William Pinkney (April 17, 1810 – July 4, 1883) was fifth bishop of the Episcopal Diocese of Maryland.
He was born in Annapolis, Maryland and attended St. John's College, Annapolis, from which he graduated at age 17. He studied law under his uncle, Severus Pinkney, and was admitted to the bar, but never practiced. Instead, influenced by his mother, a devout Methodist, in 1831 he entered Princeton Theological Seminary in New Jersey to study for the ministry. Financial and family circumstances forced his withdrawal two years later, and Pinkney became a tutor to the family of John Neville Steele, a devout Episcopalian in Dorchester County, Maryland. He decided to apply for holy orders with that denomination.
He married Miss Elizabeth Lowndes, from a prominent family in Prince George's County, on October 2, 1838.
Maryland's bishop, the Right Reverend William Murray Stone ordained Pinkney to the diaconate on April 12, 1835, and to the priesthood the following year. Rev. Pinkney was initially assigned to Somerset and Coventry parishes on the Eastern Shore, but his health soon failed. He then became as rector of St. Matthew's Episcopal Church in Hyattsville, Maryland (formerly known as Addison's Chapel) and its chapel of ease Zion Parish. During his leadership of those parishes, which lasted until 1857, Rev.
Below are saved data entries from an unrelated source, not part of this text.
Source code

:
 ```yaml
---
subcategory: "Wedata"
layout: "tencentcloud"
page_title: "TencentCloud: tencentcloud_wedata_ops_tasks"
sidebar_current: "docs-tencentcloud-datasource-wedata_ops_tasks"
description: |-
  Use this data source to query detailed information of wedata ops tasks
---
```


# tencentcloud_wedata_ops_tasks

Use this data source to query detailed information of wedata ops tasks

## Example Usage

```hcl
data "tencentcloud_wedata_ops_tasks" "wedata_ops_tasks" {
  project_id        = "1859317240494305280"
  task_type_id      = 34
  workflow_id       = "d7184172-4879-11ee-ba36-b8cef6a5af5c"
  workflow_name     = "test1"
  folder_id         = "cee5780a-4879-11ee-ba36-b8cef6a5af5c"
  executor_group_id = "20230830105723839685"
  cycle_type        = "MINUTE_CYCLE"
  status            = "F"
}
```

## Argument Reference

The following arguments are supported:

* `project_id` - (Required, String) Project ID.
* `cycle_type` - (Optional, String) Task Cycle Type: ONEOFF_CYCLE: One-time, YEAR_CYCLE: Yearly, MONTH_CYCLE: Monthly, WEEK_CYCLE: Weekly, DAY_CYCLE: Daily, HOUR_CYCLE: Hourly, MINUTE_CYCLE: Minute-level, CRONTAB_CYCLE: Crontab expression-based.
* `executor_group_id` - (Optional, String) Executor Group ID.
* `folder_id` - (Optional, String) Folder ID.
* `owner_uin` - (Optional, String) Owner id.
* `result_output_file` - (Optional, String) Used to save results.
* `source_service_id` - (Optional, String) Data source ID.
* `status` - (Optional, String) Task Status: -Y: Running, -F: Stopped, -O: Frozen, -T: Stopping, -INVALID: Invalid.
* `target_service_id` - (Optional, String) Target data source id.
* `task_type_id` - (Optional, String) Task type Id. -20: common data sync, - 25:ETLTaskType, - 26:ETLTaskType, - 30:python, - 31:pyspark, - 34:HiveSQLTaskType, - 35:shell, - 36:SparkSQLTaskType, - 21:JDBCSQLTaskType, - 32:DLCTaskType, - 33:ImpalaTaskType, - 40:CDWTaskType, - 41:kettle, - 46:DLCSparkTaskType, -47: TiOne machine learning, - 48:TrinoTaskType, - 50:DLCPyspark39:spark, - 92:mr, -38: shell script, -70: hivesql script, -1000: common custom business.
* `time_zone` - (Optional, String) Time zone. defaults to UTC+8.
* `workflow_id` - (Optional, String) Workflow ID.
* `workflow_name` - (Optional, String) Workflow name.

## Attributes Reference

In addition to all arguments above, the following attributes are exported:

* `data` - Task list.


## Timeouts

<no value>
Pinkney secured the rebuilding of both churches. St. Matthew's congregation moved to a larger Gothic-style frame building in Bladensburg, Maryland in 1844, which was consecrated in 1856. St. John's Episcopal Church, Zion Parish (which had once been the lower chapel of that parish and burned down in 1845), was rebuilt and consecrated in 1856. After getting both congregations onto solid footings and declining a call from the Church of the Epiphany (Washington, D.C.), Rev. Pinkney finally decided to move into Washington, D.C. and serve as rector of the Church of the Ascension.